DNS-0x20 encoding reduces cache hit count
Peter Russel
jpgpi250 at gmail.com
Fri Feb 21 09:29:02 UTC 2025
The author of dnsmasq has introduced DNS-0x20 encoding in the latest
release candidate (dnsmasq-2.91rc4). the latest pi-hole v6 has this
dnsmasq version embedded, with the feature enabled.
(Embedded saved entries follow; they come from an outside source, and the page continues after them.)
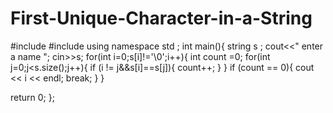 # First-Unique-Character-in-a-String

#include<iostream>
#include<string>
using namespace std ;
int main(){
string s ;
cout<<" enter a name ";
cin>>s;
 for(int i=0;s[i]!='\0';i++){
 int count =0;
 for(int j=0;j<s.size();j++){
 if (i != j&&s[i]==s[j]){
  count++;
  }
  }
 if (count == 0){
 cout << i << endl;
 break;
  }
    }

return 0;
};
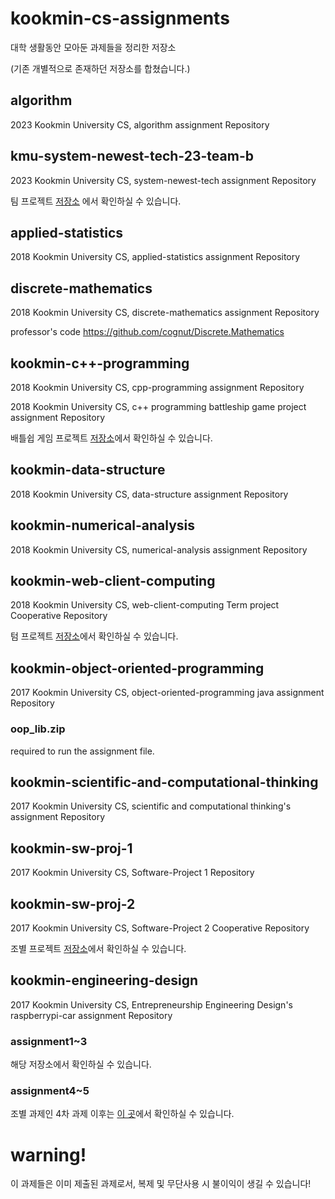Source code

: # kookmin-cs-assignments
대학 생활동안 모아둔 과제들을 정리한 저장소

(기존 개별적으로 존재하던 저장소를 합쳤습니다.)

## algorithm

2023 Kookmin University CS, algorithm assignment Repository 

## kmu-system-newest-tech-23-team-b

2023 Kookmin University CS, system-newest-tech assignment Repository 

팀 프로젝트 [저장소](https://github.com/kmu-system-newest-tech-23-team-b) 에서 확인하실 수 있습니다.

## applied-statistics

2018 Kookmin University CS, applied-statistics assignment Repository 

## discrete-mathematics

2018 Kookmin University CS, discrete-mathematics assignment Repository 

professor's code https://github.com/cognut/Discrete.Mathematics 

## kookmin-c++-programming

2018 Kookmin University CS, cpp-programming assignment Repository 

2018 Kookmin University CS, c++ programming battleship game project assignment Repository 

배틀쉽 게임 프로젝트 [저장소](https://github.com/minwook-shin/kookmin-cpp-battleship-project)에서 확인하실 수 있습니다.

## kookmin-data-structure

2018 Kookmin University CS, data-structure assignment Repository 

## kookmin-numerical-analysis

2018 Kookmin University CS, numerical-analysis assignment Repository 

## kookmin-web-client-computing

2018 Kookmin University CS, web-client-computing Term project Cooperative Repository 

텀 프로젝트 [저장소](https://github.com/minwook-shin/web-client-term-project)에서 확인하실 수 있습니다.

## kookmin-object-oriented-programming

2017 Kookmin University CS, object-oriented-programming java assignment Repository 

### oop_lib.zip

required to run the assignment file.

## kookmin-scientific-and-computational-thinking

2017 Kookmin University CS, scientific and computational thinking's assignment Repository 

## kookmin-sw-proj-1

2017 Kookmin University CS, Software-Project 1 Repository 

## kookmin-sw-proj-2

2017 Kookmin University CS, Software-Project 2 Cooperative Repository 

조별 프로젝트 [저장소](https://github.com/minwook-shin/kookmin-sw-proj2-2)에서 확인하실 수 있습니다.

## kookmin-engineering-design

2017 Kookmin University CS, Entrepreneurship Engineering Design's raspberrypi-car assignment Repository

### assignment1~3

해당 저장소에서 확인하실 수 있습니다.

### assignment4~5

조별 과제인 4차 과제 이후는 [이 곳](https://github.com/minwook-shin/kookmin-pi-car-assignment-4-and-5)에서 확인하실 수 있습니다.

# warning!
이 과제들은 이미 제출된 과제로서, 복제 및 무단사용 시 불이익이 생길 수 있습니다!
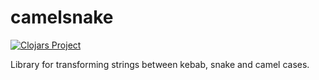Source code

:# camelsnake

[![Clojars Project](http://clojars.org/fullcontact/camelsnake/latest-version.svg)](http://clojars.org/fullcontact/camelsnake)

Library for transforming strings between kebab, snake and camel cases.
I have configured unbound as upstream for dnsmasq (on the same
system). The resulting queries (example for single domain):
Feb 21 06:01:24 unbound[915:3] info: resolving docs.pi-hole.net. AAAA IN
Feb 21 06:01:24 unbound[915:2] info: resolving docs.pi-hole.net. A IN
Feb 21 06:38:09 unbound[915:0] info: resolving dOCs.Pi-hole.NEt. AAAA IN
Feb 21 06:38:09 unbound[915:1] info: resolving docs.PI-HOlE.NET. A IN
Feb 21 06:43:11 unbound[915:0] info: resolving DoCs.pI-hOLE.nET. AAAA IN
Feb 21 06:43:11 unbound[915:2] info: resolving docS.pi-hoLE.NEt. A IN
Unfortunately, the cache (using redis) saves a key for all of the
queries, when the next query (from dnsmasq) uses another variation of
the case variation, there will thus be no cache hit.
You can see some screenshots of the keys here
(https://discourse.pi-hole.net/t/embedded-dnsmasq2-91rc4-causes-upstream-problems-due-to-dns-0x20-encoding/76114/3)
Currently, I have disabled the dnsmasq feature, by adding the setting
“no-0x20-encode”. As a result all dnsmasq queries are lowercase, thus
only 2 redis keys required for caching.
I believe only the DNS resolver, sending queries to the outside world
(recursive unbound in my environment) should activate this feature.
This implies a feature request to implement DNS-0x20 encoding for
unbound, DNS-0x20 encoding is considered a security feature.
I’ve been told by a developer dnsmasq stores only lowercase entries in
it’s cache, it seems logical to apply the same logic for unbound.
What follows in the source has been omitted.